Best practice for rapidly changing vtkImageData?

lassoan · July 13, 2020, 1:35pm

In 3D Slicer, we do a lot of 2D+t and 3D+t image sequence visualization in slice views and volume rendering, using the approach that @dgobbi described above (load the entire sequence in host memory, set up the visualization pipeline, and just update the image voxels using memcpy).

If you choose this technique then make sure you use TBB, because overhead of creating threads for extracting a single slice using image reslice filter is enormous. The improvement is particularly dramatic if you use a CPU with many cores and discrete NVidia GPU (probably because creation of dozens of processing threads per second confuses Nvidia’s threaded optimization heuristics).

On a desktop PC, for a 256^3 volume, we can reslice and display dozens of slices at 30fps (our view refresh rate). If we add rendering of the volume in one view, then rendering drops to 26fps, if we render in a second view as well then we can update all views at about 23fps.
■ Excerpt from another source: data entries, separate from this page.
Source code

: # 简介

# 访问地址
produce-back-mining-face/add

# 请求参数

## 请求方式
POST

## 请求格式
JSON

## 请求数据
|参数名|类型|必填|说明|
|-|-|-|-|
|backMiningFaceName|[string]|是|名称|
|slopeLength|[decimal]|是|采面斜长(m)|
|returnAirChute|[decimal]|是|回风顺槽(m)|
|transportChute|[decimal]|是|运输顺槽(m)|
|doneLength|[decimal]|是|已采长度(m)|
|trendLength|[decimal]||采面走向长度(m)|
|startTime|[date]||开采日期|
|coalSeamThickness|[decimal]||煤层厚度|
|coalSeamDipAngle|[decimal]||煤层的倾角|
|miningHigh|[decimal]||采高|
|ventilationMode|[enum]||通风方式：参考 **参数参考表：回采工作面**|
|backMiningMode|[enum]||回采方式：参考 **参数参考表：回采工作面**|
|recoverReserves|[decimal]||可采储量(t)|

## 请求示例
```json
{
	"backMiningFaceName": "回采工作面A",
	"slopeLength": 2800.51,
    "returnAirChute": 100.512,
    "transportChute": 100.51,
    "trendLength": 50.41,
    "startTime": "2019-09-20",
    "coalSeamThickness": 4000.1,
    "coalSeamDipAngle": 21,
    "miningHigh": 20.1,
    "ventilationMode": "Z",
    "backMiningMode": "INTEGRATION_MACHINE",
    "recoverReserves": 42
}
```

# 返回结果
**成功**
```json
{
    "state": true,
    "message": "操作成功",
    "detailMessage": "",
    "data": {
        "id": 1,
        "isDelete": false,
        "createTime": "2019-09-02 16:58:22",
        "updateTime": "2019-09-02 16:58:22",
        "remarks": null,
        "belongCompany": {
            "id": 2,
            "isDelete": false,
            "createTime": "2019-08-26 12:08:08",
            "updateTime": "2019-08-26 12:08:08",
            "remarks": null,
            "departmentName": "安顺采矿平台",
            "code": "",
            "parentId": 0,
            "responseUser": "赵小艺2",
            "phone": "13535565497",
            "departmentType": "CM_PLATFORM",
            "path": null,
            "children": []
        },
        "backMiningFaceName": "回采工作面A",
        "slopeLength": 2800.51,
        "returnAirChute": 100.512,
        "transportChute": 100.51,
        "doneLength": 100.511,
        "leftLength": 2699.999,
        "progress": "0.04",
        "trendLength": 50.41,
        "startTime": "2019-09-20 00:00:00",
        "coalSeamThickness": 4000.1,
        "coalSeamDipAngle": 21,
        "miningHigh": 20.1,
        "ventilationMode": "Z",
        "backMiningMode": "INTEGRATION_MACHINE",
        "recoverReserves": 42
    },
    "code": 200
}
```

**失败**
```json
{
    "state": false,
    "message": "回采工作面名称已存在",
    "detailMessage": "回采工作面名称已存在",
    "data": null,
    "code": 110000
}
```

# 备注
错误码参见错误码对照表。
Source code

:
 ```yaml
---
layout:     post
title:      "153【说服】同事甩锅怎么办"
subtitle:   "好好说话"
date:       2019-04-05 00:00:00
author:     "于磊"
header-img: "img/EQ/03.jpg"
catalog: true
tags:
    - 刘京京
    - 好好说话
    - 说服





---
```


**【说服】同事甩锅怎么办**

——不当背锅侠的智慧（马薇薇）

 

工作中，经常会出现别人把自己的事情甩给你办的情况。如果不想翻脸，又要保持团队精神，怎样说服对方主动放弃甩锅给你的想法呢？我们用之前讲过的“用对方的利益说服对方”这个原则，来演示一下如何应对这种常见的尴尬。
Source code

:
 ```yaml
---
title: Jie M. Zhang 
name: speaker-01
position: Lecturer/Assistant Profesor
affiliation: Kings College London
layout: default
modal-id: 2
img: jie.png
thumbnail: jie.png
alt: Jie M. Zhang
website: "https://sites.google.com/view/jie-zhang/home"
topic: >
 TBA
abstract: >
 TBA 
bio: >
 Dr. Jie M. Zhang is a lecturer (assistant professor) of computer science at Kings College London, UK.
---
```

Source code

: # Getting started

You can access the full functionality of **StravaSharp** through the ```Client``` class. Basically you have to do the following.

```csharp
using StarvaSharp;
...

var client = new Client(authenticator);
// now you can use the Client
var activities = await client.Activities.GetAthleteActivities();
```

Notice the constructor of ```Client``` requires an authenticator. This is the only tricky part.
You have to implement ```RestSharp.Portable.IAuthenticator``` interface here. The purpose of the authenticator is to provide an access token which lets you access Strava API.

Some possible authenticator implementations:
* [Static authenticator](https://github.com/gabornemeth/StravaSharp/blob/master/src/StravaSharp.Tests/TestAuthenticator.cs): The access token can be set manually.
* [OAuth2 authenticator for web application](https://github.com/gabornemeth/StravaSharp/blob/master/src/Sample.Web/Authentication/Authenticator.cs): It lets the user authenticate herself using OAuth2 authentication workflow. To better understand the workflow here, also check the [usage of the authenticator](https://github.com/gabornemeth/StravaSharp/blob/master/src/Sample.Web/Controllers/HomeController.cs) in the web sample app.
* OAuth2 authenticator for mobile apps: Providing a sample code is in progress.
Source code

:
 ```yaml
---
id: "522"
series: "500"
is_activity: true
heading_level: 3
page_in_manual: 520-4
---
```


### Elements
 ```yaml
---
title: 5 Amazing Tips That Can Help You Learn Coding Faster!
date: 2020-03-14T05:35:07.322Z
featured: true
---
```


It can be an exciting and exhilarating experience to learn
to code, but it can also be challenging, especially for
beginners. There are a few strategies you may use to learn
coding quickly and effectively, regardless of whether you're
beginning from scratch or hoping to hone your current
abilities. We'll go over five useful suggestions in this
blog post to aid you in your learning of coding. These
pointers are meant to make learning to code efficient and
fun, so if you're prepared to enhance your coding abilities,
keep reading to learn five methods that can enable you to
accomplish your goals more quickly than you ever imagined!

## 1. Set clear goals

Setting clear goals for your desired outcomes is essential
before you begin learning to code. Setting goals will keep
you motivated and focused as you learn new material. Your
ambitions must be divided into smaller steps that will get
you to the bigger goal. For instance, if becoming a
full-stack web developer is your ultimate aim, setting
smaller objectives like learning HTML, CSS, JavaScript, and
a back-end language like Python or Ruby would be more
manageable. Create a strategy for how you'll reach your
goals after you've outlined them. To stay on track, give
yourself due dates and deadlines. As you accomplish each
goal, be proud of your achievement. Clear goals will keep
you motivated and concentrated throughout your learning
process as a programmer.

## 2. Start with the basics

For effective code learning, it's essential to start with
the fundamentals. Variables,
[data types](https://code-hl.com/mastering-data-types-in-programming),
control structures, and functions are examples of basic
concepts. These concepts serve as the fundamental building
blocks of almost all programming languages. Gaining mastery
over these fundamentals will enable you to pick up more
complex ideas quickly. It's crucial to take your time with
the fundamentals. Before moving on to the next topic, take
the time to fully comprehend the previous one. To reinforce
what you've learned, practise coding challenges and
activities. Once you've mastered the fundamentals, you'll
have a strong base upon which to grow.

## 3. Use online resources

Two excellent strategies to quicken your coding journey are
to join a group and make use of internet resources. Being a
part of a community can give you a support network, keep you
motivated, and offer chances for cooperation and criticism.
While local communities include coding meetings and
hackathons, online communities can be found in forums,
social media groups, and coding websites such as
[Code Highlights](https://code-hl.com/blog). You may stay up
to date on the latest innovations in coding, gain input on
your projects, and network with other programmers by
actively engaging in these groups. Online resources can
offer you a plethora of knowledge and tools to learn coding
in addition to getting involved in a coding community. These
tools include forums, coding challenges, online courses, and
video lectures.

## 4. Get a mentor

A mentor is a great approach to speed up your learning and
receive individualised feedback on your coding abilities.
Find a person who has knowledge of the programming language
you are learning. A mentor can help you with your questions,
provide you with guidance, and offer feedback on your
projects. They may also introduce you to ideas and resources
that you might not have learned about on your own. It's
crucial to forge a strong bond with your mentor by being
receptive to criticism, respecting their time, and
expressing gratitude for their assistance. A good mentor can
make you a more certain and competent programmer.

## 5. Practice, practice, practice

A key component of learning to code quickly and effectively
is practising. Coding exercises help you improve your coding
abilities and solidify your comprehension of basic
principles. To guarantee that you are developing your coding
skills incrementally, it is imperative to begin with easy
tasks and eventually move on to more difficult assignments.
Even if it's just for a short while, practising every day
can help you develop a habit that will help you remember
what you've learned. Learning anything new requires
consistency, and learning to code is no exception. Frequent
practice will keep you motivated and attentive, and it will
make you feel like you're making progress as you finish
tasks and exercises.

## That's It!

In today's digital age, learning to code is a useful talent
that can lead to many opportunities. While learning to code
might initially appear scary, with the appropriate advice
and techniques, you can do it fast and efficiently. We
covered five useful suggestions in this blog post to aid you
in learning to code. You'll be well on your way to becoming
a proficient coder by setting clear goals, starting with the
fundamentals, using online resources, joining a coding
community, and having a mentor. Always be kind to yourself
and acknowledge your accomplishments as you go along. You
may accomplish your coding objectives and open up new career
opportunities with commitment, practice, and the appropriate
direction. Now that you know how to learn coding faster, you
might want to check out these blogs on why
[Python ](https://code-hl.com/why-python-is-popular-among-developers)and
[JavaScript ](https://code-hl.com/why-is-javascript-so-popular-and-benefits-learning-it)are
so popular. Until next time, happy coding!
We chose to use this approach due to its simplicity and flexibility. However, we did some feasibility tests and confirmed that we can get 100+ fps volume rendering by uploading the entire 4D volume to the GPU and use one of these methods:

“filmstrip” technique: use a single actor, concatenate all 3D volumes into one large 3D volume along a chosen axis, set up clipping planes to show only a single volume, and switch between time points by changing the origin of the actor
multi-actor technique: add an actor for each 3D volume and switch between time points by changing visibility of actors (always show only one actor at a time)

When we showed these technique to clinicians, rendering was so fast that they asked us to please slow it down. This was the first time ever I heard clinicians complaining about volume rendering being too fast.

Yes, extraction of a slice is done on the CPU and only the necessary slice is sent over to the GPU. This may be faster than transferring the entire volume to the GPU at each time point. However, if you need to do volume rendering then you need to transfer the volume anyway and so then it would be faster to reslice in the GPU. We created a set of VTK classes that allows running part of the display pipeline on the GPU, but there was no much interest from the VTK community, so we did not invested too much into this idea further.

Profiling of this is hard, even in plain C++ environment. We see a lot of time spent in various threads of the graphics driver and in system calls. There is no obvious bottleneck in VTK.